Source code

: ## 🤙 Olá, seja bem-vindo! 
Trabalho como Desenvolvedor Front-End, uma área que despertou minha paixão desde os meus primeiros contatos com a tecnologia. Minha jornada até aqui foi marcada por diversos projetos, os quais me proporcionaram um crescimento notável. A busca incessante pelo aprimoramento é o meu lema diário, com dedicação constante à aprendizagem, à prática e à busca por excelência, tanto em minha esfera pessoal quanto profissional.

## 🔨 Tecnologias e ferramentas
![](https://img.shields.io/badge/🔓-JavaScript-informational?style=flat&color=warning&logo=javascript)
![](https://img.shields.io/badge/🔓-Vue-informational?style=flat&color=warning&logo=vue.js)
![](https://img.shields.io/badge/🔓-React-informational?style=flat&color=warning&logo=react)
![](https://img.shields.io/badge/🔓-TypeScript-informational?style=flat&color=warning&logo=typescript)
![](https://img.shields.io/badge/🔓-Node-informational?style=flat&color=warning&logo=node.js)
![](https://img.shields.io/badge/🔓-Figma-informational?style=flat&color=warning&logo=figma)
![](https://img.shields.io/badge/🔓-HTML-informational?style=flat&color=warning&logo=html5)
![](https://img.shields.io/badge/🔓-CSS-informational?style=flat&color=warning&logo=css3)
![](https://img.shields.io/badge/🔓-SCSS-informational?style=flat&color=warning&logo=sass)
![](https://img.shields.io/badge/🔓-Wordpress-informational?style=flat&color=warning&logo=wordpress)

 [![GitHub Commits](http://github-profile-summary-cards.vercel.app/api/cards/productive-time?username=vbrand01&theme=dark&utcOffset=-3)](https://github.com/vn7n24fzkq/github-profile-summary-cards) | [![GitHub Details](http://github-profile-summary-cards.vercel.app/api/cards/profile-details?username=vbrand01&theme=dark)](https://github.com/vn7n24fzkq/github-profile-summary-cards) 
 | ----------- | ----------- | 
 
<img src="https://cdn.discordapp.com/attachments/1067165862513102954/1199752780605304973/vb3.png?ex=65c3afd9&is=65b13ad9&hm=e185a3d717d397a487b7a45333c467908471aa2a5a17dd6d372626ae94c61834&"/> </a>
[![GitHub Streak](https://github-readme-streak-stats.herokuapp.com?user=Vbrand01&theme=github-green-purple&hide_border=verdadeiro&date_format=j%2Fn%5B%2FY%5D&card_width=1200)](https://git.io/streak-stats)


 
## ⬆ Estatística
○ ○ ○ ○ ○
- TASK STATEMENT -
Transcribe all of the material exactly as it appears.

- ANSWER TO THE EXERCISE -
Source code

: ## 🤙 Olá, seja bem-vindo! 
Trabalho como Desenvolvedor Front-End, uma área que despertou minha paixão desde os meus primeiros contatos com a tecnologia. Minha jornada até aqui foi marcada por diversos projetos, os quais me proporcionaram um crescimento notável. A busca incessante pelo aprimoramento é o meu lema diário, com dedicação constante à aprendizagem, à prática e à busca por excelência, tanto em minha esfera pessoal quanto profissional.

## 🔨 Tecnologias e ferramentas
![](https://img.shields.io/badge/🔓-JavaScript-informational?style=flat&color=warning&logo=javascript)
![](https://img.shields.io/badge/🔓-Vue-informational?style=flat&color=warning&logo=vue.js)
![](https://img.shields.io/badge/🔓-React-informational?style=flat&color=warning&logo=react)
![](https://img.shields.io/badge/🔓-TypeScript-informational?style=flat&color=warning&logo=typescript)
![](https://img.shields.io/badge/🔓-Node-informational?style=flat&color=warning&logo=node.js)
![](https://img.shields.io/badge/🔓-Figma-informational?style=flat&color=warning&logo=figma)
![](https://img.shields.io/badge/🔓-HTML-informational?style=flat&color=warning&logo=html5)
![](https://img.shields.io/badge/🔓-CSS-informational?style=flat&color=warning&logo=css3)
![](https://img.shields.io/badge/🔓-SCSS-informational?style=flat&color=warning&logo=sass)
![](https://img.shields.io/badge/🔓-Wordpress-informational?style=flat&color=warning&logo=wordpress)

 [![GitHub Commits](http://github-profile-summary-cards.vercel.app/api/cards/productive-time?username=vbrand01&theme=dark&utcOffset=-3)](https://github.com/vn7n24fzkq/github-profile-summary-cards) | [![GitHub Details](http://github-profile-summary-cards.vercel.app/api/cards/profile-details?username=vbrand01&theme=dark)](https://github.com/vn7n24fzkq/github-profile-summary-cards) 
 | ----------- | ----------- | 
 
<img src="https://cdn.discordapp.com/attachments/1067165862513102954/1199752780605304973/vb3.png?ex=65c3afd9&is=65b13ad9&hm=e185a3d717d397a487b7a45333c467908471aa2a5a17dd6d372626ae94c61834&"/> </a>
[![GitHub Streak](https://github-readme-streak-stats.herokuapp.com?user=Vbrand01&theme=github-green-purple&hide_border=verdadeiro&date_format=j%2Fn%5B%2FY%5D&card_width=1200)](https://git.io/streak-stats)


 
## ⬆ Estatística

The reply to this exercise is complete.